Saturday, May 23, 2009

Braille

We all know what Braille is but most of us know very little about it. Louis Braille, a Frenchman, lost sight in one eye at the age of three when he stabbed himself in the eye with one of his father's workshop tools (I blame the parents!). He lost the sight in his other eye due to a bizarre condition called Sympathetic Ophthalmia, which is an inflammation of both eyes following injury to one of them. It's like the second eye basically swells up in sympathy! During his time at National Institute for the Blind in Paris he developed a system of six raised dots, which he finished at age 15. He released a booked titled "Method of Writing Words, Music, and Plain Songs by Means of Dots, for Use by the Blind and Arranged for Them" in 1829. Louis died in 1852, aged 43, and it wasn't until two years after his death that his invention was officially recognized.

The Braille system has six dots, arranged in a rectangle 2 dots across by three dots down. Letters are made up by the existence or absence of a dot in the six locations, allowing 64 unique characters to be displayed. In English, Braille can code the alphabet, punctuation, and some commonly used double letter and word codes (such as "th" and "and"). Strangely, numbers require a specific character to proceed the next character, which is then followed by one of the first 10 letters of the alphabet, and "A" corresponds to "1 ", "B" to "2" and so on, until "J" which corresponds to "0". Different character sets are used to code music symbols and mathematical characters.

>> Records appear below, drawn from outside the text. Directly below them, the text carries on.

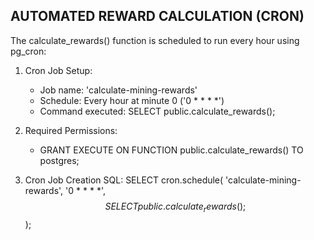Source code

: AUTOMATED REWARD CALCULATION (CRON)
---------------------------------
The calculate_rewards() function is scheduled to run every hour using pg_cron:

1. Cron Job Setup:
   - Job name: 'calculate-mining-rewards'
   - Schedule: Every hour at minute 0 ('0 * * * *')
   - Command executed:
     SELECT public.calculate_rewards();

2. Required Permissions:
   - GRANT EXECUTE ON FUNCTION public.calculate_rewards() TO postgres;

3. Cron Job Creation SQL:
   SELECT cron.schedule(
       'calculate-mining-rewards',
       '0 * * * *',
       $$SELECT public.calculate_rewards();$$
   );
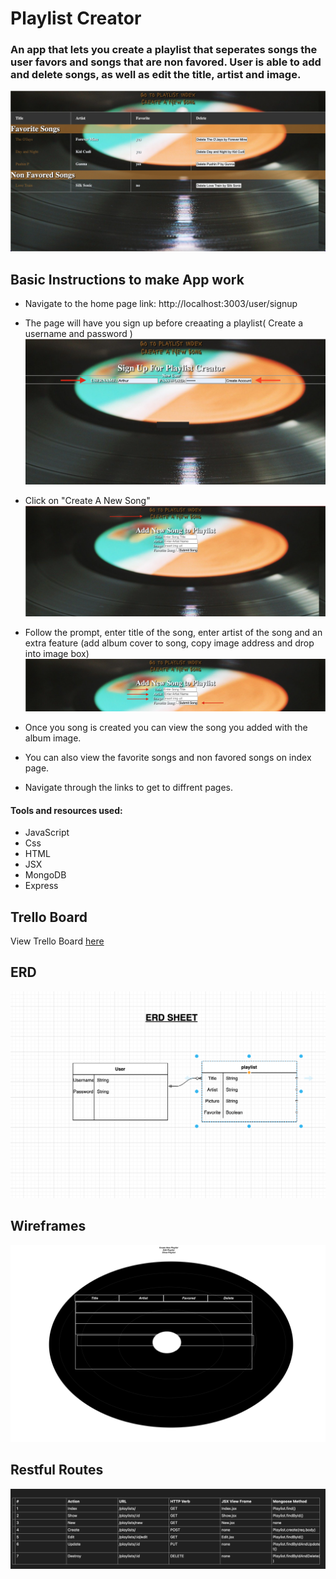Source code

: # Playlist Creator
### An app that lets you create a playlist that seperates songs the user favors and songs that are non favored. User is able to add and delete songs, as well as edit the title, artist and image.
![alt text](images/main.png)

## Basic Instructions to make App work

* Navigate to the home page link: http://localhost:3003/user/signup

* The page will have you sign up before creaating a playlist( Create a username and password )
![alt text](images/signin.png)

* Click on "Create A New Song"
![alt text](images/shot.png)

* Follow the prompt, enter title of the song, enter artist of the song and an extra feature (add album cover to song, copy image address and drop into image box)
![alt text](images/instruction.png)

* Once you song is created you can view the song you added with the album image.

* You can also view the favorite songs and non favored songs on index page.

* Navigate through the links to get to diffrent pages.

#### Tools and resources used:
- JavaScript
- Css
- HTML
- JSX
- MongoDB
- Express

## Trello Board
<p>View Trello Board
<a href="https://trello.com/b/GmbhtTa0/playlist#">here</a>
</p>

## ERD
![alt text](images/newErd.png)

## Wireframes
![alt text](images/build.png)

## Restful Routes
![alt text](images/table.png)
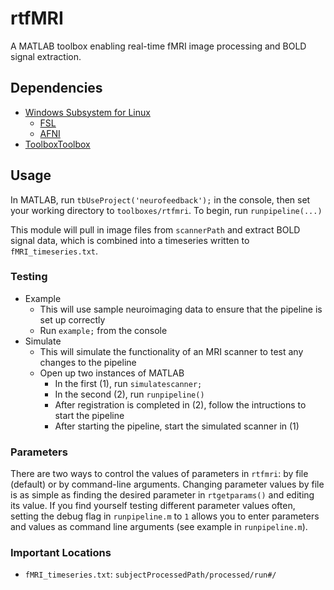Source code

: # rtfMRI
A MATLAB toolbox enabling real-time fMRI image processing and BOLD signal extraction.

## Dependencies
* [Windows Subsystem for Linux](https://docs.microsoft.com/en-us/windows/wsl/install-win10)
  * [FSL](https://fsl.fmrib.ox.ac.uk/fsl/fslwiki/FslInstallation/Windows)
  * [AFNI](https://afni.nimh.nih.gov/pub/dist/doc/htmldoc/background_install/install_instructs/steps_windows10.html)
* [ToolboxToolbox](https://github.com/ToolboxHub/ToolboxToolbox)

## Usage
In MATLAB, run `tbUseProject('neurofeedback');` in the console, then set your working directory to `toolboxes/rtfmri`. 
To begin, run `runpipeline(...)` 

This module will pull in image files from `scannerPath` and extract BOLD signal data, which is combined into a timeseries written to `fMRI_timeseries.txt`.

### Testing
* Example
  * This will use sample neuroimaging data to ensure that the pipeline is set up correctly
  * Run `example;` from the console
* Simulate
  * This will simulate the functionality of an MRI scanner to test any changes to the pipeline
  * Open up two instances of MATLAB
    * In the first (1), run `simulatescanner;`
    * In the second (2), run `runpipeline()`
    * After registration is completed in (2), follow the intructions to start the pipeline
    * After starting the pipeline, start the simulated scanner in (1)

### Parameters
There are two ways to control the values of parameters in `rtfmri`: by file (default) or by command-line arguments. Changing parameter values by file is as simple as finding the desired parameter in `rtgetparams()` and editing its value. If you find yourself testing different parameter values often, setting the debug flag in `runpipeline.m` to `1` allows you to enter parameters and values as command line arguments (see example in `runpipeline.m`). 

### Important Locations
* `fMRI_timeseries.txt`: `subjectProcessedPath/processed/run#/`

The system of using characters and giving them an "on" or "off" value makes Braille the very first binary form of encoding characters, similar to the ASCII and Unicode character sets used by computers today. Despite being French, Braille was 150 years ahead of his time!

What I really want to know (and I'm interested in your feedback on this) is: how do blind people know where to look for writing in Braille? It is fair enough to use it in books and on medicine containers etc, but when out and about do they just feel their way over the whole surface of a door in the vain hope of finding a dimpled plaque? If they are with somebody with vision they can show them where the Braille is located, although they would be quicker just telling them what it says.